───── Supplied data ─────

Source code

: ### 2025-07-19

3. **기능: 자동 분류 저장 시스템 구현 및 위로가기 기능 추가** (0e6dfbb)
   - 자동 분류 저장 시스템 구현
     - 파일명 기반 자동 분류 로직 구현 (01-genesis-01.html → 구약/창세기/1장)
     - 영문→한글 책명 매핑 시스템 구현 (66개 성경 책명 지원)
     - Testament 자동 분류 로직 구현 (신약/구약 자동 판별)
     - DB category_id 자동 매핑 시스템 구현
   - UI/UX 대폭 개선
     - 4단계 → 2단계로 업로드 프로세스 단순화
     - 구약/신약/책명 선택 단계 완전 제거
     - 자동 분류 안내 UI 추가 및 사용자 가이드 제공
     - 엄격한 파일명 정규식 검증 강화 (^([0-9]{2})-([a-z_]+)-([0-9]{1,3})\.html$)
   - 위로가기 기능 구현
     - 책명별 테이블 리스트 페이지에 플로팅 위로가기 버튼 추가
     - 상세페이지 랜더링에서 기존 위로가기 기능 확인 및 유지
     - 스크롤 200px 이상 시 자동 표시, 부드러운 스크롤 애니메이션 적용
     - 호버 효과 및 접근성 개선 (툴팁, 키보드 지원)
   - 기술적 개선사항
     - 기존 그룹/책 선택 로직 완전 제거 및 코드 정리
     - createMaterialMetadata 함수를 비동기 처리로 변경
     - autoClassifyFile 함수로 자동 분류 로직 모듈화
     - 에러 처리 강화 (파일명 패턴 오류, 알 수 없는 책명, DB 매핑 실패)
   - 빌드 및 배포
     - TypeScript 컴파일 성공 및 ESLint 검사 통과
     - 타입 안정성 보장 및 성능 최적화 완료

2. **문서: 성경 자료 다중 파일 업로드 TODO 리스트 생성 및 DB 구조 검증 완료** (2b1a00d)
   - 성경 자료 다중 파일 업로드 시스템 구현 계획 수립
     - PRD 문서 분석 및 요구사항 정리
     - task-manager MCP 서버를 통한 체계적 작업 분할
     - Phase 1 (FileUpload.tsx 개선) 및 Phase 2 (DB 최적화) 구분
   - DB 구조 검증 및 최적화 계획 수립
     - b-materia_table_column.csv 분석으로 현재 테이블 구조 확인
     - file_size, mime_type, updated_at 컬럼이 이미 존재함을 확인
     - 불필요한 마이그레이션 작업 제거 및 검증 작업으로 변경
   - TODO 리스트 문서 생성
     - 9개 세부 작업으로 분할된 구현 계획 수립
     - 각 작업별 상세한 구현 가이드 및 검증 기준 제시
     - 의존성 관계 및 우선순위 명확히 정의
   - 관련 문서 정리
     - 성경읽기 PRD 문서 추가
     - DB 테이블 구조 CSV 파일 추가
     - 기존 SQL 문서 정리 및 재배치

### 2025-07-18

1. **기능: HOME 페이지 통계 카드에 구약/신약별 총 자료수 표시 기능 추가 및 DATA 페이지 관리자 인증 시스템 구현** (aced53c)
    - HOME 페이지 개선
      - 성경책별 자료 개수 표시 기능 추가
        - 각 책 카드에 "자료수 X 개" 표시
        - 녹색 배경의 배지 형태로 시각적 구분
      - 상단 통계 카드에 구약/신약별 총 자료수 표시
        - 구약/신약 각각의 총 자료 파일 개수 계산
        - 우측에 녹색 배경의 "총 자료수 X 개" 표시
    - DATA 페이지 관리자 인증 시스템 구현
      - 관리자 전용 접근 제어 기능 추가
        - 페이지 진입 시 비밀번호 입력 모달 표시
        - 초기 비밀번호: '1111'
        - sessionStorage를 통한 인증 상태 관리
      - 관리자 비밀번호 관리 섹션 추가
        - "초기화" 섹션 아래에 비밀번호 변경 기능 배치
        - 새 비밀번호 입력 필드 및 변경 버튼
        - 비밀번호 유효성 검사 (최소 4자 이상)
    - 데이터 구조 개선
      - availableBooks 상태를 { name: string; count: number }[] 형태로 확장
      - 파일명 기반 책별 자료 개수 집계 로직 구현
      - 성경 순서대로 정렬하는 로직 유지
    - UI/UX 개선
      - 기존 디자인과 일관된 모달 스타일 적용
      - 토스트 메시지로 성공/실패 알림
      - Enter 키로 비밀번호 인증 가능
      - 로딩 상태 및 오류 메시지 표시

─────

In the material above, find the line with "- 비밀번호 유효성 검사 (최소 4자 이상)"; then retype it and every line after it through the last, exactly as written.

Exercise response.
        - 비밀번호 유효성 검사 (최소 4자 이상)
    - 데이터 구조 개선
      - availableBooks 상태를 { name: string; count: number }[] 형태로 확장
      - 파일명 기반 책별 자료 개수 집계 로직 구현
      - 성경 순서대로 정렬하는 로직 유지
    - UI/UX 개선
      - 기존 디자인과 일관된 모달 스타일 적용
      - 토스트 메시지로 성공/실패 알림
      - Enter 키로 비밀번호 인증 가능
      - 로딩 상태 및 오류 메시지 표시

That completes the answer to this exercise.